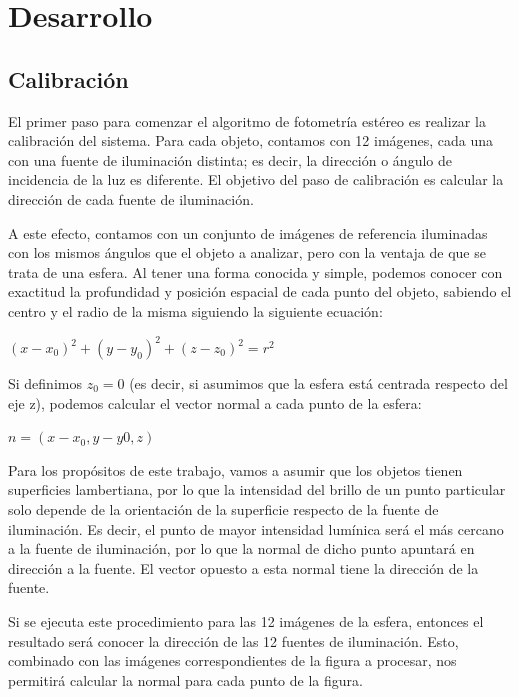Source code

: \section{Desarrollo}

\subsection{Calibración}

El primer paso para comenzar el algoritmo de fotometría estéreo es realizar
la calibración del sistema. Para cada objeto, contamos con 12 imágenes,
cada una con una fuente de iluminación distinta; es decir, la dirección o
ángulo de incidencia de la luz es diferente. El objetivo del paso de calibración
es calcular la dirección de cada fuente de iluminación.

A este efecto, contamos con un conjunto de imágenes de referencia iluminadas
con los mismos ángulos que el objeto a analizar, pero con la ventaja de que se
trata de una esfera. Al tener una forma conocida y simple, podemos conocer con
exactitud la profundidad y posición espacial de cada punto del objeto,
sabiendo el centro y el radio de la misma siguiendo la siguiente ecuación:

\begin{center}
$(x - x_0)^2 + (y - y_0)^2 + (z - z_0)^2 = r^2$
\end{center}

Si definimos $z_0 = 0$ (es decir, si asumimos que la esfera está centrada
respecto del eje z), podemos calcular el vector normal a cada punto de la esfera:

\begin{center}
$n = (x - x_0, y - y0, z)$
\end{center}

Para los propósitos de este trabajo, vamos a asumir que los objetos tienen
superficies lambertiana, por lo que la intensidad del brillo de un punto
particular solo depende de la orientación de la superficie respecto de la
fuente de iluminación. Es decir, el punto de mayor intensidad lumínica
será el más cercano a la fuente de iluminación, por lo que la normal
de dicho punto apuntará en dirección a la fuente. El vector opuesto a esta
normal tiene la dirección de la fuente.

Si se ejecuta este procedimiento para las 12 imágenes de la esfera, entonces
el resultado será conocer la dirección de las 12 fuentes de iluminación. Esto,
combinado con las imágenes correspondientes de la figura a procesar,
nos permitirá calcular la normal para cada punto de la figura.


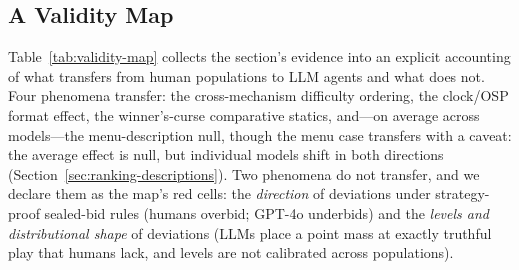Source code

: \subsection{A Validity Map}\label{sec:validation-map}

Table~\ref{tab:validity-map} collects the section's evidence into an explicit accounting of what transfers from human populations to LLM agents and what does not. Four phenomena transfer: the cross-mechanism difficulty ordering, the clock/OSP format effect, the winner's-curse comparative statics, and---on average across models---the menu-description null, though the menu case transfers with a caveat: the average effect is null, but individual models shift in both directions (Section~\ref{sec:ranking-descriptions}). Two phenomena do not transfer, and we declare them as the map's red cells: the \emph{direction} of deviations under strategy-proof sealed-bid rules (humans overbid; GPT-4o underbids) and the \emph{levels and distributional shape} of deviations (LLMs place a point mass at exactly truthful play that humans lack, and levels are not calibrated across populations).

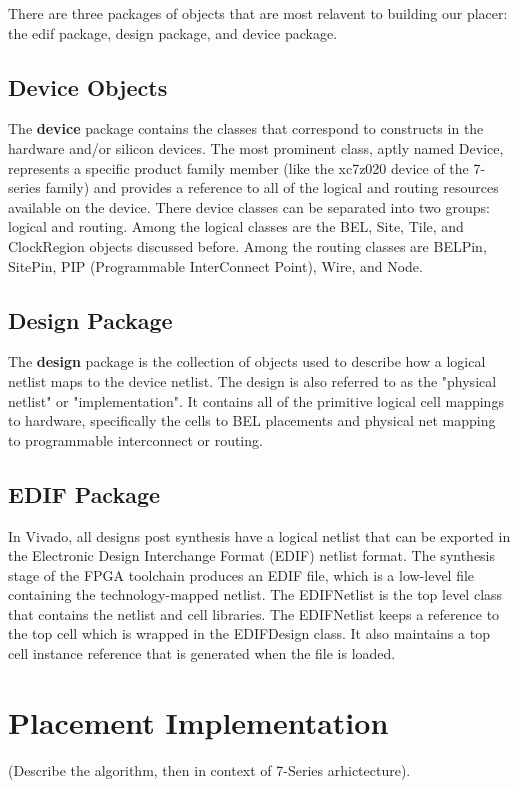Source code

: \documentclass[twocolumn]{article}
\begin{document}
    There are three packages of objects that are most relavent to building our placer: the edif package, design package, and device package. 

    \subsection{Device Objects}
    The \textbf{device} package contains the classes that correspond to constructs in the hardware and/or silicon devices. 
    The most prominent class, aptly named Device, represents a specific product family member (like the xc7z020 device of the 7-series family) and provides a reference to all of the logical and routing resources available on the device. 
    There device classes can be separated into two groups: logical and routing. 
    Among the logical classes are the BEL, Site, Tile, and ClockRegion objects discussed before. 
    Among the routing classes are BELPin, SitePin, PIP (Programmable InterConnect Point), Wire, and Node. 

    \subsection{Design Package}
    The \textbf{design} package is the collection of objects used to describe how a logical netlist maps to the device netlist. 
    The design is also referred to as the "physical netlist" or "implementation". 
    It contains all of the primitive logical cell mappings to hardware, specifically the cells to BEL placements and physical net mapping to programmable interconnect or routing. 

    \subsection{EDIF Package}
    In Vivado, all designs post synthesis have a logical netlist that can be exported in the Electronic Design Interchange Format (EDIF) netlist format.
    The synthesis stage of the FPGA toolchain produces an EDIF file, which is a low-level file containing the technology-mapped netlist.
    The EDIFNetlist is the top level class that contains the netlist and cell libraries. 
    The EDIFNetlist keeps a reference to the top cell which is wrapped in the EDIFDesign class. 
    It also maintains a top cell instance reference that is generated when the file is loaded. 


\section{Placement Implementation}
    (Describe the algorithm, then in context of 7-Series arhictecture). \\
\end{document}
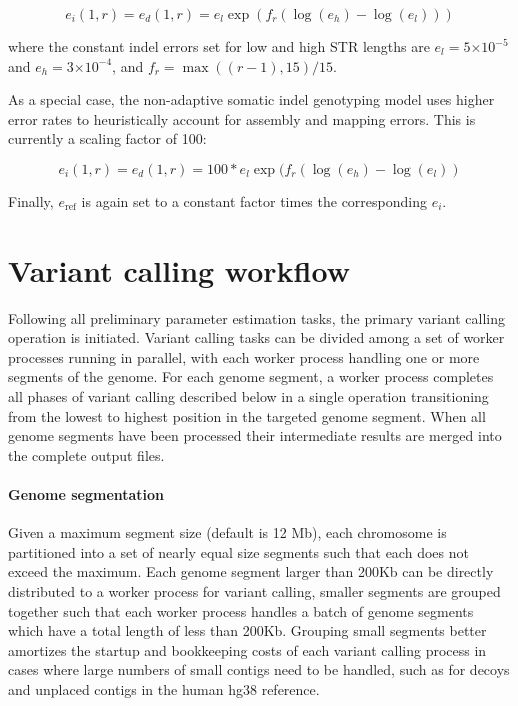 \documentclass{article}
\newcommand{\e}[1]{\ensuremath{\times 10^{#1}}}
\begin{document}
\begin{equation*}
e_i(1,r) = e_d(1,r) = e_{l} \exp(f_r(\log(e_{h})-\log(e_{l})))
\end{equation*}

\noindent where the constant indel errors set for low and high STR lengths are $e_{l} = 5\e{-5}$ and $e_{h} = 3\e{-4}$, and $f_r = \max((r-1),15)/15$.

As a special case, the non-adaptive somatic indel genotyping model uses higher error rates to heuristically account for assembly and mapping errors. This is currently a scaling factor of 100: 

\begin{equation*}
e_i(1,r) = e_d(1,r) = 100 * e_{l} \exp(f_r(\log(e_{h})-\log(e_{l}))
\end{equation*}

Finally, $e_{\text{ref}}$ is again set to a constant factor  times the corresponding $e_i$.


\section{Variant calling workflow}

Following all preliminary parameter estimation tasks, the primary variant calling operation is initiated. Variant calling tasks can be divided among a set of worker processes running in parallel, with each worker process handling one or more segments of the genome. For each genome segment, a worker process completes all phases of variant calling described below in a single operation transitioning from the lowest to highest position in the targeted genome segment. When all genome segments have been processed their intermediate results are merged into the complete output files.

\paragraph{Genome segmentation} Given a maximum segment size (default is 12 Mb), each chromosome is partitioned into a set of nearly equal size segments such that each does not exceed the maximum. Each genome segment larger than 200Kb can be directly distributed to a worker process for variant calling, smaller segments are grouped together such that each worker process handles a batch of genome segments which have a total length of less than 200Kb. Grouping small segments better amortizes the startup and bookkeeping costs of each variant calling process in cases where large numbers of small contigs need to be handled, such as for decoys and unplaced contigs in the human hg38 reference.
\end{document}
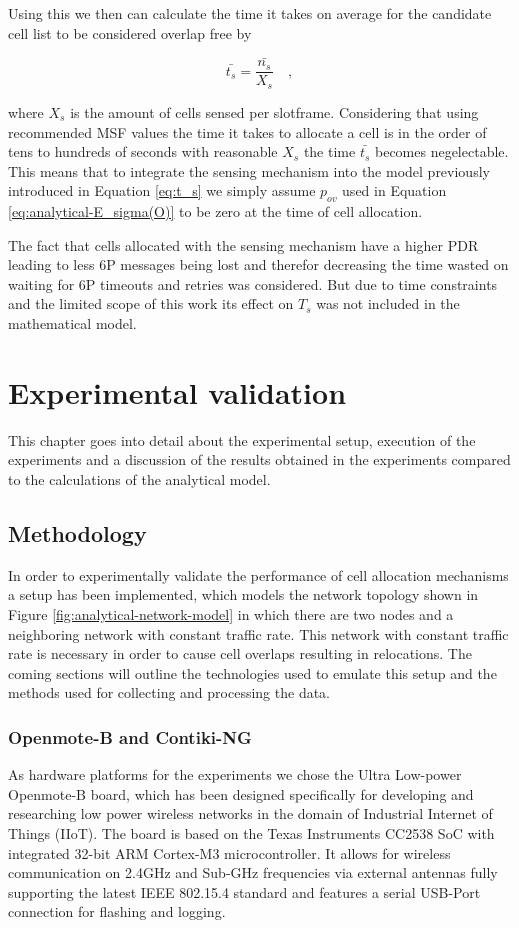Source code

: \documentclass{comnets-thesis}
\begin{document}
Using this we then can calculate the time it takes on average for the candidate cell list to be considered overlap free by

\begin{equation}
    \bar{t_s} = \frac{\bar{n_s}}{X_s} \quad ,
 \end{equation}

where $X_s$ is the amount of cells sensed per slotframe.
Considering that using recommended \ac{MSF} values the time it takes to allocate a cell is in the order of tens to hundreds of seconds with reasonable $X_s$ the time $\bar{t_s}$ becomes negelectable. This means that to integrate the sensing mechanism into the model previously introduced in Equation \ref{eq:t_s} we simply assume $p_{ov}$ used in Equation \ref{eq:analytical-E_sigma(O)} to be zero at the time of cell allocation.

The fact that cells allocated with the sensing mechanism have a higher \ac{PDR} leading to less \ac{6P} messages being lost and therefor decreasing the time wasted on waiting for \ac{6P} timeouts and retries was considered. But due to time constraints and the limited scope of this work its effect on $T_s$ was not included in the mathematical model.



\chapter{Experimental validation}\label{chp:implementation}
This chapter goes into detail about the experimental setup, execution of the experiments and a discussion of the results obtained in the experiments compared to the calculations of the analytical model.

\section{Methodology}
In order to experimentally validate the performance of cell allocation mechanisms a setup has been implemented, which models the network topology shown in Figure \ref{fig:analytical-network-model} in which there are two nodes and a neighboring network with constant traffic rate. This network with constant traffic rate is necessary in order to cause cell overlaps resulting in relocations. The coming sections will outline the technologies used to emulate this setup and the methods used for collecting and processing the data.


\subsection{ Openmote-B and Contiki-NG}
As hardware platforms for the experiments we chose the Ultra Low-power Openmote-B board, which has been designed specifically for developing and researching low power wireless networks in the domain of Industrial Internet of Things (IIoT).
The board is based on the Texas Instruments CC2538 \ac{SoC} with integrated 32-bit ARM Cortex-M3 microcontroller. It allows for wireless communication on 2.4GHz and Sub-GHz frequencies via external antennas fully supporting the latest IEEE 802.15.4 standard and features a serial USB-Port connection for flashing and logging.
\end{document}
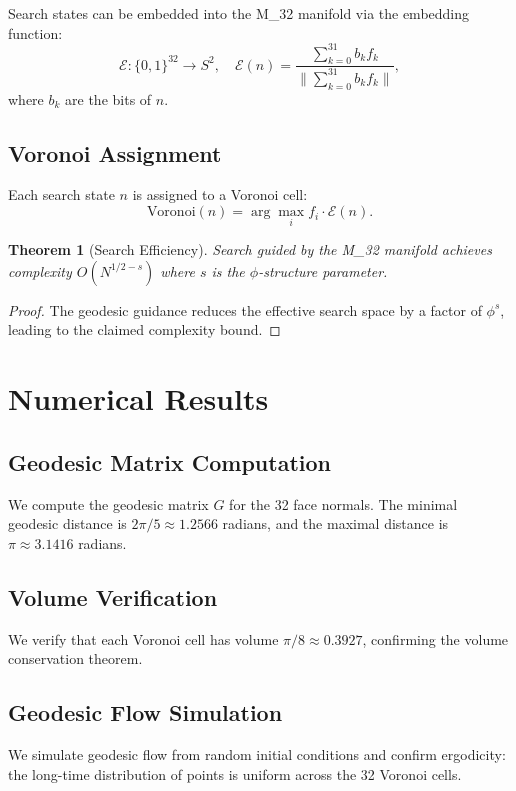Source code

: \documentclass{article}
\newtheorem{theorem}{Theorem}
\theoremstyle{remark}
\begin{document}
Search states can be embedded into the M_32 manifold via the embedding function:
\[
\mathcal{E}: \{0,1\}^{32} \to S^2, \quad \mathcal{E}(n) = \frac{\sum_{k=0}^{31} b_k f_k}{\|\sum_{k=0}^{31} b_k f_k\|},
\]
where $b_k$ are the bits of $n$.

\subsection{Voronoi Assignment}

Each search state $n$ is assigned to a Voronoi cell:
\[
\text{Voronoi}(n) = \arg\max_i f_i \cdot \mathcal{E}(n).
\]

\begin{theorem}[Search Efficiency]
Search guided by the M_32 manifold achieves complexity $O(N^{1/2-s})$ where $s$ is the $\phi$-structure parameter.
\end{theorem}

\begin{proof}
The geodesic guidance reduces the effective search space by a factor of $\phi^s$, leading to the claimed complexity bound.
\end{proof}

\section{Numerical Results}

\subsection{Geodesic Matrix Computation}

We compute the geodesic matrix $G$ for the 32 face normals. The minimal geodesic distance is $2\pi/5 \approx 1.2566$ radians, and the maximal distance is $\pi \approx 3.1416$ radians.

\subsection{Volume Verification}

We verify that each Voronoi cell has volume $\pi/8 \approx 0.3927$, confirming the volume conservation theorem.

\subsection{Geodesic Flow Simulation}

We simulate geodesic flow from random initial conditions and confirm ergodicity: the long-time distribution of points is uniform across the 32 Voronoi cells.
\end{document}
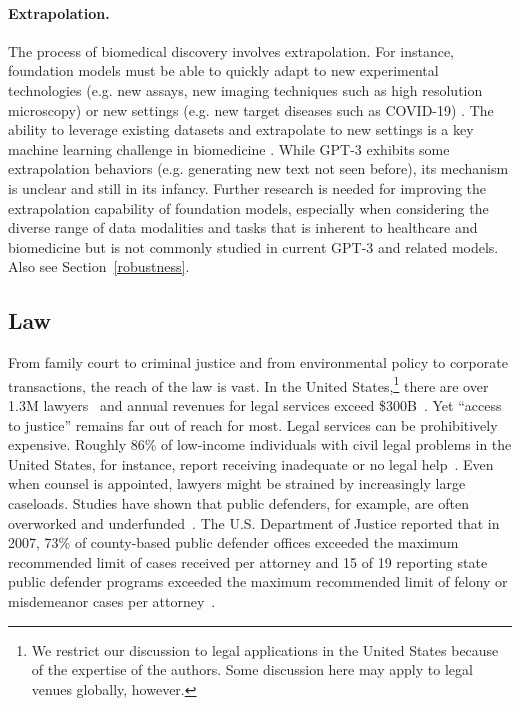 \paragraph{Extrapolation.}
The process of biomedical discovery involves extrapolation. For instance, foundation models must be able to quickly adapt to new experimental technologies (e.g. new assays, new imaging techniques such as high resolution microscopy) or new settings (e.g. new target diseases such as COVID-19) \citep{jaroch2018cell,benam2019exploring}. The ability to leverage existing datasets and extrapolate to new settings is a key machine learning challenge in biomedicine \cite{snell2017prototypical, ma2021few}. While GPT-3 exhibits some extrapolation behaviors (e.g. generating new text not seen before), its mechanism is unclear and still in its infancy. Further research is needed for improving the extrapolation capability of foundation models, especially when considering the diverse range of data modalities and tasks that is inherent to healthcare and biomedicine but is not commonly studied in current GPT-3 and related models. Also see Section~\ref{robustness}. 

\newsection
\subsection{Law}
\label{sec:law}

From family court to criminal justice and from environmental policy to corporate transactions, the reach of the law is vast. In the United States,\footnote{We restrict our discussion to legal applications in the United States because of the expertise of the authors. Some discussion here may apply to legal venues globally, however.} there are over 1.3M lawyers~\citep{aba2021lawyer} and annual revenues for legal services exceed \$300B~\citep{marketline2020legalservices}.  Yet ``access to justice''  remains far out of reach for most. Legal services can be prohibitively expensive. Roughly 86\% of low-income individuals with civil legal problems in the United States, for instance, report receiving inadequate or no legal help~\citep{lsc2017justice}. Even when counsel is appointed, lawyers might be strained by increasingly large caseloads. Studies have shown that public defenders, for example, are often overworked and underfunded~\citep{nrcc2009justice,nacdl2012national,aba2004gideon}. The U.S. Department of Justice reported that in 2007, 73\% of county-based public defender offices exceeded the maximum recommended limit of cases received per attorney and 15 of 19 reporting state public defender programs exceeded the maximum recommended limit of felony or misdemeanor cases per attorney~\citep{doj2010county,doj2010state}. 

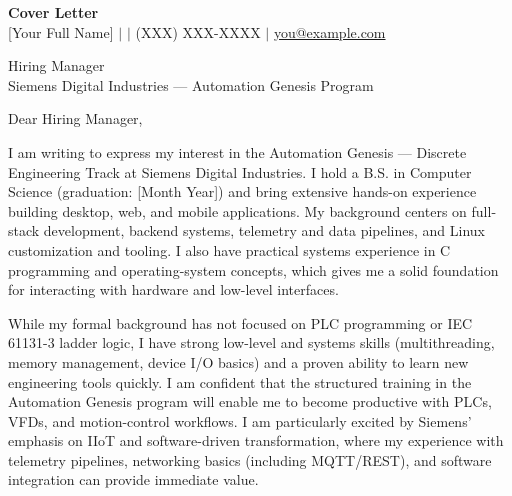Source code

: \documentclass[11pt]{article}
\begin{document}
\newpage

\begin{center}
  {\Large \textbf{Cover Letter}}\\[6pt]
  {\normalsize [Your Full Name] \quad $|$  \quad $|$ \quad (XXX) XXX-XXXX \quad $|$ \quad \href{mailto:you@example.com}{you@example.com}}
\end{center}

\vspace{10pt}


\vspace{6pt}

\noindent Hiring Manager\\
Siemens Digital Industries — Automation Genesis Program\\

\vspace{8pt}

\noindent Dear Hiring Manager,

\vspace{6pt}

\noindent I am writing to express my interest in the Automation Genesis — Discrete Engineering Track at Siemens Digital Industries. I hold a B.S. in Computer Science (graduation: [Month Year]) and bring extensive hands-on experience building desktop, web, and mobile applications. My background centers on full-stack development, backend systems, telemetry and data pipelines, and Linux customization and tooling. I also have practical systems experience in C programming and operating-system concepts, which gives me a solid foundation for interacting with hardware and low-level interfaces.

\vspace{6pt}

\noindent While my formal background has not focused on PLC programming or IEC 61131-3 ladder logic, I have strong low-level and systems skills (multithreading, memory management, device I/O basics) and a proven ability to learn new engineering tools quickly. I am confident that the structured training in the Automation Genesis program will enable me to become productive with PLCs, VFDs, and motion-control workflows. I am particularly excited by Siemens' emphasis on IIoT and software-driven transformation, where my experience with telemetry pipelines, networking basics (including MQTT/REST), and software integration can provide immediate value.
\end{document}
----
**Exercise goal**
Please go over the data above and copy each line with "figura" in it.

**Response box**
combinado con las imágenes correspondientes de la figura a procesar,
nos permitirá calcular la normal para cada punto de la figura.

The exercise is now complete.